**Directions**. The data below holds a line containing "when $m-1$ of" and a line containing "For two new"; please quote exactly those two lines and every line between them, and nothing else.

[Stored items]
---

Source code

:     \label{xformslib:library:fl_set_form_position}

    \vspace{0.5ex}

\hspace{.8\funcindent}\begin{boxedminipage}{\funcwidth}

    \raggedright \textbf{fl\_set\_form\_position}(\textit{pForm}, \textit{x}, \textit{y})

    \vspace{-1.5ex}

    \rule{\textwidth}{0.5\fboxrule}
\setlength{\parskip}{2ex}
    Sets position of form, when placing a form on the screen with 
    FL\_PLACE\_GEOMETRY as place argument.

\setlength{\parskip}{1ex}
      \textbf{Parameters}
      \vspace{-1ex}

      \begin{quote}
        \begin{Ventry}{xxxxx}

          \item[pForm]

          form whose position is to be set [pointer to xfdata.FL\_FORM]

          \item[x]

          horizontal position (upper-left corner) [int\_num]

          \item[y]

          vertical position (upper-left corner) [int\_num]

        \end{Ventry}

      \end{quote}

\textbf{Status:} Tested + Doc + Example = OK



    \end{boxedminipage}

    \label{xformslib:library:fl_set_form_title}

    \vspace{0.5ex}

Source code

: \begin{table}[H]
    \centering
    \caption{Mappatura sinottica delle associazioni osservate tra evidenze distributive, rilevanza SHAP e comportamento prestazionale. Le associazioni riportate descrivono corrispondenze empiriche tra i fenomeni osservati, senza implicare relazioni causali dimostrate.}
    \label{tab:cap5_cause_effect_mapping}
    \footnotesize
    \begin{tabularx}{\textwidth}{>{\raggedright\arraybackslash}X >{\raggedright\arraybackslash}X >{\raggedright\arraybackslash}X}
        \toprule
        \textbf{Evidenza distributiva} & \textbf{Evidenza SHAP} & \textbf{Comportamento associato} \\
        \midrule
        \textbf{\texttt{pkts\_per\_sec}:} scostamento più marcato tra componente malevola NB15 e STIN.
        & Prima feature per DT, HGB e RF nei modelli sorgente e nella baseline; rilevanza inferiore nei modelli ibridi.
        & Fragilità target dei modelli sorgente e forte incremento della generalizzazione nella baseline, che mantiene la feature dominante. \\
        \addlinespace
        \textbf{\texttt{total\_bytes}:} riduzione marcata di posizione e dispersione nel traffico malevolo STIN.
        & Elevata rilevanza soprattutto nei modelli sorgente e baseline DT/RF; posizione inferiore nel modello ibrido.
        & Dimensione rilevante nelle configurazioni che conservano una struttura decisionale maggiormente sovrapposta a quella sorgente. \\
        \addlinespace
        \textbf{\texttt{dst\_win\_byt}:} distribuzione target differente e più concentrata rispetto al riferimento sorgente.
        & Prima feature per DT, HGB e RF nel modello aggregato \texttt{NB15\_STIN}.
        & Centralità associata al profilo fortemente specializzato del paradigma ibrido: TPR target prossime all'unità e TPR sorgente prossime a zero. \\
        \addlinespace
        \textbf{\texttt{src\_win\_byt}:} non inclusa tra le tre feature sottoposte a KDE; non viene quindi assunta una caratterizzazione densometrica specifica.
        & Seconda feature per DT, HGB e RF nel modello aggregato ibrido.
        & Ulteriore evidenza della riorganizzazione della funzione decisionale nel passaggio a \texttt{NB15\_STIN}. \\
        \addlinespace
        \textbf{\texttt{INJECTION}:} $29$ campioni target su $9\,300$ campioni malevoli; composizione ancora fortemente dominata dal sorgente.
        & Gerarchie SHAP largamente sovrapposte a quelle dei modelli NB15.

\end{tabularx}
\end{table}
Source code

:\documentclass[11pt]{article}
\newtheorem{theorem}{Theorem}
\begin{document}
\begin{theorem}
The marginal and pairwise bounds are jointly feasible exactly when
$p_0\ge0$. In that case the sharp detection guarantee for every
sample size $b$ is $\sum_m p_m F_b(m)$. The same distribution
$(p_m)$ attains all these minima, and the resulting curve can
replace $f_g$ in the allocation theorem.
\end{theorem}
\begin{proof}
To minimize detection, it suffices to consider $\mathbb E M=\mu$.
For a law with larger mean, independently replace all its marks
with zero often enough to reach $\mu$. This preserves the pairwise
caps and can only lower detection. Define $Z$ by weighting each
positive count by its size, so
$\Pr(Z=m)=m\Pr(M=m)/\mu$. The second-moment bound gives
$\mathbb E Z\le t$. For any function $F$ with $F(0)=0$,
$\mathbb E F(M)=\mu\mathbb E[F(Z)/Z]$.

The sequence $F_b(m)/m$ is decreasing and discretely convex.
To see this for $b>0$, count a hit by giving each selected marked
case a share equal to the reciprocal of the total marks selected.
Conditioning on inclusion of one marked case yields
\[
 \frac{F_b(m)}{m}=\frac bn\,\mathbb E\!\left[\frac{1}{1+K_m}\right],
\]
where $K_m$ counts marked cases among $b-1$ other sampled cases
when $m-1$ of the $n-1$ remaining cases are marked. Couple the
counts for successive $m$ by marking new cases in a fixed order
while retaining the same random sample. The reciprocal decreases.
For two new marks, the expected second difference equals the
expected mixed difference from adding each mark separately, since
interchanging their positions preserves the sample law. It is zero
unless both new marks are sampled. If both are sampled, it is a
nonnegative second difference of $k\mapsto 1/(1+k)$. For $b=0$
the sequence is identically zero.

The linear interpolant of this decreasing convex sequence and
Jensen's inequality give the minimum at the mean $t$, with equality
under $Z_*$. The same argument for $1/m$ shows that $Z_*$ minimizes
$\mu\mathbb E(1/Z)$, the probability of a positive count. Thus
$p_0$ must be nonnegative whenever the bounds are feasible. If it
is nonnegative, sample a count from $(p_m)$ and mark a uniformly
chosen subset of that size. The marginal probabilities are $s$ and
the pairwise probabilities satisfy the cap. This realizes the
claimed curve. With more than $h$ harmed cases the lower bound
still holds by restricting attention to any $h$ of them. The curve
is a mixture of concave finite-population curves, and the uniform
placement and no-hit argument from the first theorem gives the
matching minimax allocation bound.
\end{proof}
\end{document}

---

**Result below**.
when $m-1$ of the $n-1$ remaining cases are marked. Couple the
counts for successive $m$ by marking new cases in a fixed order
while retaining the same random sample. The reciprocal decreases.
For two new marks, the expected second difference equals the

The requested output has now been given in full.